The FIFA World Cup has seen ‘Paul the Octopus’ – the famous eight-limbed soothsayer. In this age of AI and machine learning, predicting a World Cup winner has become more refined. Take, for example, Achim Zeileis, Professor of Statistics, University of Innsbruck. He has used “machine learning algorithm and subsequent simulations are fueled by data, expert knowledge and statistical models” to predict the likely winner of the FIFA World Cup 2026 – the biggest edition of the marquee event so far.
What Was the Process Followed to Predict the Winner?
Achim Zeileis says his algorithm proceeds in two steps. “In the first, sophisticated statistical models and expert insight from bookmakers and transfer markets are combined to determine the strengths of all teams and their players. In the second step, a machine learning algorithm decides how to best combine the strength estimates with other information about the teams,” he wrote in The Independent.
“We ran the simulation 100,000 times to determine the tournament’s most likely course. The results show that Spain is the favourite for the title with a winning probability of 14.5%, closely followed by England and France, each at 12.4%, and Germany at 11.2%.”

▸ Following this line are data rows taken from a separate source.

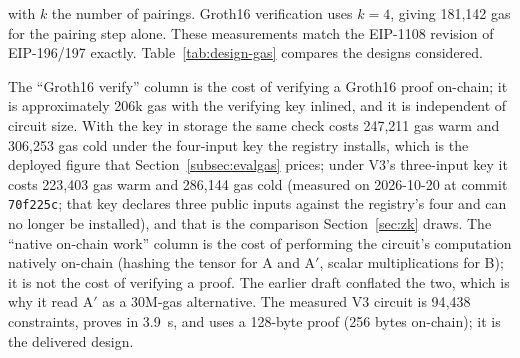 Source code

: \documentclass[11pt,a4paper]{article}
\numberwithin{equation}{section}
\numberwithin{table}{section}
\begin{document}
with $k$ the number of pairings. Groth16 verification uses $k = 4$, giving 181{,}142 gas for the pairing step alone. These measurements match the EIP-1108 revision of EIP-196/197 exactly. Table~\ref{tab:design-gas} compares the designs considered.

\begin{table}[H]
\centering
\caption{Verification cost per design: soundness, constraint count, proof size, Groth16 verification gas, and native on-chain work.}
\label{tab:design-gas}
\end{table}

The ``Groth16 verify'' column is the cost of verifying a Groth16 proof on-chain; it is approximately 206k gas with the verifying key inlined, and it is independent of circuit size. With the key in storage the same check costs 247,211 gas warm and 306{,}253 gas cold under the four-input key the registry installs, which is the deployed figure that Section~\ref{subsec:evalgas} prices; under V3's three-input key it costs 223,403 gas warm and 286,144 gas cold (measured on 2026-10-20 at commit \texttt{70f225c}; that key declares three public inputs against the registry's four and can no longer be installed), and that is the comparison Section~\ref{sec:zk} draws. The ``native on-chain work'' column is the cost of performing the circuit's computation natively on-chain (hashing the tensor for A and A$'$, scalar multiplications for B); it is not the cost of verifying a proof. The earlier draft conflated the two, which is why it read A$'$ as a 30M-gas alternative. The measured V3 circuit is 94{,}438 constraints, proves in 3.9~s, and uses a 128-byte proof (256 bytes on-chain); it is the delivered design.
\end{document}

“Portugal and Argentina also have good chances of winning the title, at 8.9% and 8.2%, respectively.”
A Deep Dive
Zeileis says his algorithm took note of four variables.
“First, all national matches over the past eight years are the basis for a “retrospective” estimate of the teams’ strengths. Second, a “prospective” strength estimate is obtained from quoted odds of various international bookmakers, reflecting their expert opinions about the upcoming tournament,” he wrote further.
“Third, ratings of the individual players are produced based on their contributions to goals at the club and national levels. And finally, the current quality and future potential of the players are reflected in their expected market values. These are available from the Transfermarkt website, which uses a wisdom-of-the-crowd approach to estimate the unknown real market values.